- **About this task**
Filter the records below, keeping only lines with the string "server".

- **Data supplied**

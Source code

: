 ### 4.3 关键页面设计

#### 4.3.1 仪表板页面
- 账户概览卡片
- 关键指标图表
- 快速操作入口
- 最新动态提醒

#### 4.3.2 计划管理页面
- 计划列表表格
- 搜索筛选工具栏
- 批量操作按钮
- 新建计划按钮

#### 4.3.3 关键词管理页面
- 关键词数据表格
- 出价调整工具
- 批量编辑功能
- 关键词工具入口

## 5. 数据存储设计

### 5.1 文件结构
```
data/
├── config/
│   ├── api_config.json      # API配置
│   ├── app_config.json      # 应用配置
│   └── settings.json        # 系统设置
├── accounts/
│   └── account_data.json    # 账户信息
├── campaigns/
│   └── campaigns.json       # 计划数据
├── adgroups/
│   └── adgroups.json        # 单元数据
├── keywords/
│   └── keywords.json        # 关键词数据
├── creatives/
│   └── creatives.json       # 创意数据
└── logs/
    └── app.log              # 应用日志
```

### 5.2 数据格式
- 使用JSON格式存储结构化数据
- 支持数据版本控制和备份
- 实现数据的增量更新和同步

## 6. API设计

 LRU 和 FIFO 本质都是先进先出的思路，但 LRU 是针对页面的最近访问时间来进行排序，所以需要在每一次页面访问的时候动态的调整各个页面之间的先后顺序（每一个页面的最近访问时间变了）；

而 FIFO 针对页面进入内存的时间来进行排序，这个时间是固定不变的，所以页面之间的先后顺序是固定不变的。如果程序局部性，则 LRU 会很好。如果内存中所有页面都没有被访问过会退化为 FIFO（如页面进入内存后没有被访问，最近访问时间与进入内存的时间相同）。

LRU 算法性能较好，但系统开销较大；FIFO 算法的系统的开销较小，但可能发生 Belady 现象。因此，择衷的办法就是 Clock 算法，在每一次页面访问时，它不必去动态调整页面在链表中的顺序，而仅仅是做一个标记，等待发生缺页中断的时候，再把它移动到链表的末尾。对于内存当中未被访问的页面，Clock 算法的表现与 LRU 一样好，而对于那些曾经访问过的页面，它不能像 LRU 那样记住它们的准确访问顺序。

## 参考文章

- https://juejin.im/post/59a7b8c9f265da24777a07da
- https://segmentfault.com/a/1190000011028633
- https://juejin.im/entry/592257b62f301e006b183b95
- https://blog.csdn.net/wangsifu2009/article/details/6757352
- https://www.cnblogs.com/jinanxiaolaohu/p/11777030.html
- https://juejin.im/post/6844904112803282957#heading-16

--

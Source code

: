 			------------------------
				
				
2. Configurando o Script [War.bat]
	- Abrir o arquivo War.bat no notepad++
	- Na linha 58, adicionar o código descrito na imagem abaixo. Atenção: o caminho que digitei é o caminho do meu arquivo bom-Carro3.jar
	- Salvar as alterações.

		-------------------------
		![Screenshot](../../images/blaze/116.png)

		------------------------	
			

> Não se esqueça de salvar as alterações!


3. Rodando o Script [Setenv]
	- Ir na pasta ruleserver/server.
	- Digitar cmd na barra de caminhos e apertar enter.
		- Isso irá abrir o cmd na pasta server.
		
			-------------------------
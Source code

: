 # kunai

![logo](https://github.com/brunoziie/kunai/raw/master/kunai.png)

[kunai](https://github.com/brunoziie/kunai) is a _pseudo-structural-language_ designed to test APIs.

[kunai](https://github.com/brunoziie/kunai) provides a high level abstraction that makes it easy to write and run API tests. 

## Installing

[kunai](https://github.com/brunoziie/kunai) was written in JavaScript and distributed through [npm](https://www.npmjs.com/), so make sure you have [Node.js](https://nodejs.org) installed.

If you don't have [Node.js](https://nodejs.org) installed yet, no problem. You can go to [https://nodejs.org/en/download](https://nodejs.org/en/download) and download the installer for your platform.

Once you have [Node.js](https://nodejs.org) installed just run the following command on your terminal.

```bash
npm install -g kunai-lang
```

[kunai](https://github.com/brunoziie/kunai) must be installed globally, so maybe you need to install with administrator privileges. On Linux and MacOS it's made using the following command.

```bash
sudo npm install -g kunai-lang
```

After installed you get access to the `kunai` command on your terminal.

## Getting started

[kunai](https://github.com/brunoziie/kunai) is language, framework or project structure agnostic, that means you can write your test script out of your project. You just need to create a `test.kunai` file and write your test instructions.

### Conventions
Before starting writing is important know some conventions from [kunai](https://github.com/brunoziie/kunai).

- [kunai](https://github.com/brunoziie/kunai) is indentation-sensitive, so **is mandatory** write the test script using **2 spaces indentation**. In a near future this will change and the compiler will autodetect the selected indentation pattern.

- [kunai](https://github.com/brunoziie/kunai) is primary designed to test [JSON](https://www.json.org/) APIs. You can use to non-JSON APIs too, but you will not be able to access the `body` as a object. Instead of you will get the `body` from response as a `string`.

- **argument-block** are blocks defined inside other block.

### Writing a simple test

- **Result for this task**
	- Ir na pasta ruleserver/server.
		- Isso irá abrir o cmd na pasta server.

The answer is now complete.